Saved data entries:
──────────
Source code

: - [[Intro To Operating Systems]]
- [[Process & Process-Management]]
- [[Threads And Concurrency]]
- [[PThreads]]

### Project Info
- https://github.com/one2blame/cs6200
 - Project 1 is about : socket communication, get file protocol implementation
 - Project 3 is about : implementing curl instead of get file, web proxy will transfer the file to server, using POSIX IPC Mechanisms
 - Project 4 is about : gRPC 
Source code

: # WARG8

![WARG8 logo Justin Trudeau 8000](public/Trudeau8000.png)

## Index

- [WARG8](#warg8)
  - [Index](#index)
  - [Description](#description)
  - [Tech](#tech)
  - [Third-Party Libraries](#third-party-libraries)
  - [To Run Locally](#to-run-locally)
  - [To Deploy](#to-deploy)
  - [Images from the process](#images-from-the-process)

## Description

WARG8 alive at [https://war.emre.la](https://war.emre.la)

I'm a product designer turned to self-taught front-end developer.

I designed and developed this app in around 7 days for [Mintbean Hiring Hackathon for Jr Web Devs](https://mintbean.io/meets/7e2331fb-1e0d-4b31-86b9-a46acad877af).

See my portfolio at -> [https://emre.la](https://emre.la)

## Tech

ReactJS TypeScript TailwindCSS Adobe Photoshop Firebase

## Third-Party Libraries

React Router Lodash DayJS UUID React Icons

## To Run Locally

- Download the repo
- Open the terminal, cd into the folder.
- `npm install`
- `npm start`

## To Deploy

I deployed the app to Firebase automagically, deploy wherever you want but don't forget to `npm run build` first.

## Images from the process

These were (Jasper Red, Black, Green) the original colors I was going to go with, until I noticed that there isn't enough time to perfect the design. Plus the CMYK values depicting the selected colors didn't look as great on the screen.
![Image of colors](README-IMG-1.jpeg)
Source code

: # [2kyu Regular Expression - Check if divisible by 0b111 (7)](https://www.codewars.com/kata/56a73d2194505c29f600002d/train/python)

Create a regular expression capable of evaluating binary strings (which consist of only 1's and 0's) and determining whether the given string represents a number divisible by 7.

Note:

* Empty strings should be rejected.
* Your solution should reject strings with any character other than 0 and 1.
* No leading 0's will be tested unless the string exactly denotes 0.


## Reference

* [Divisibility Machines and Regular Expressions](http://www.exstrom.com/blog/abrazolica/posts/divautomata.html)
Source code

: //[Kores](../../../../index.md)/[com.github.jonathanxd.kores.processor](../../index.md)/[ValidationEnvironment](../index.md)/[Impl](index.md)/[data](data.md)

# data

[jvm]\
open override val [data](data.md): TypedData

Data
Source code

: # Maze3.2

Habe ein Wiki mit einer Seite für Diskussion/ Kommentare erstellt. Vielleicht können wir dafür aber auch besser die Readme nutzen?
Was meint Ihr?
──────────
Work required:
Where does the word "Firebase" occur in the data? Copy every line that has it.

Response to the exercise:
ReactJS TypeScript TailwindCSS Adobe Photoshop Firebase
I deployed the app to Firebase automagically, deploy wherever you want but don't forget to `npm run build` first.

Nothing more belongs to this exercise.